Are you aware of the existing timer routines in lib/logic ? They don't do
nearly as much as yours, but they should make a reasonable starting
point...

> Please note that at this stage this is a preliminary document. The
> author's knowledge of C dates to 1992, basic used intermittently and
> database used in 1998. Thus at this moment the usage has several
> combinations and many shortcomings in syntaxt and semantics.

As a way of writing algorithms, it's actually quite neat!

> Also further refinement of the logic is in progress as the timer enable
> and disable is frequently set now (frequent execution of the functions)
> and better means to enable it once when logic becomes true and disable
> once when the conditions become untrue is being woked on.

I expect that the functions will just have to be called on the rising edge.
(The lib/logic/timer.c functions check the enable bit first thing and
return quickly, so it might not be worth it unless you have the rising edge
anyway.)

> Notes:
> 1.the timers are of three types, based on their time base of 0.01
> seconds, 0.1 seconds and 1 second.

It's probably not worth the trouble to have three different timer types -
the only reason to do it is to save memory, but these days memory is a lot
cheaper than programmer time.

Also, Linux already has a data type for storing time down to the
microsecond, so it makes sense to use that. (See gettimeofday(2).)

> 2.The timers are stored in a database.

lib/logic/timer.h simply declares a timer type - it's up to whoever's using
them to declare an array (or to declare individual ones as they need).

> 3.The fields of all these tables are
> Num the timer number (integer).
> En Enable bit (boolean)
> T Timing bit (boolean)
> D Done bit (boolean)
> Pre The preset value (integer)
> Acc The Accumulated value (integer)

The lib/logic/timer.h only handles En and Acc.

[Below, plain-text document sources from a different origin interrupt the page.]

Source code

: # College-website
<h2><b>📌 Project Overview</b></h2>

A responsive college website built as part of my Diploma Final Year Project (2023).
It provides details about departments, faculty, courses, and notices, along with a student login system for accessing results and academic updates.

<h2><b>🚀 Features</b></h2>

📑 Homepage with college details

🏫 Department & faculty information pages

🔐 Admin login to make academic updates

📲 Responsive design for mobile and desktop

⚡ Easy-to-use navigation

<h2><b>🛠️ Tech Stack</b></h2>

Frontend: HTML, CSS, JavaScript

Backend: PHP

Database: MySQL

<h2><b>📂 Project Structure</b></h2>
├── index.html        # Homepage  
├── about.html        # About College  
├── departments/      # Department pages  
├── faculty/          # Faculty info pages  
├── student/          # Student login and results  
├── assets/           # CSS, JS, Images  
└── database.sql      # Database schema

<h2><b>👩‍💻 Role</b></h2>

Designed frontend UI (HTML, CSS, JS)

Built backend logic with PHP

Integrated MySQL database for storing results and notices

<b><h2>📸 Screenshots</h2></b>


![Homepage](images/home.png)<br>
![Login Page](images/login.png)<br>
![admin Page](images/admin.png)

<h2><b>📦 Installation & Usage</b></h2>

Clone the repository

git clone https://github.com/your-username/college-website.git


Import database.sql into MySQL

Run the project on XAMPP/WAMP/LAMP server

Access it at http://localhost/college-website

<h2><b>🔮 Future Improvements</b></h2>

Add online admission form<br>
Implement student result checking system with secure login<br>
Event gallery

The others can be built into a wrapper around it. (For instance, currently
the preset value must be given to the function checking whether the timer
is done or not; this could be built into a wrapper type.)

Alternately, some of them can be added to lib/logic/timer.h - there's
currently 31 bits padding in the struct, or we can just make it bigger.

Another thing the wrapper should offer is to sort the timers by remaining
time and only check the first one. (Using a priority queue, operations can
be complexity O(log n) in the number of running timers, so it's not as bad
as it sounds.)

> 4.The logic uses the jiffies value defined in <linux/sched.h> and the
> default Hz setting of 100Hz is assumed.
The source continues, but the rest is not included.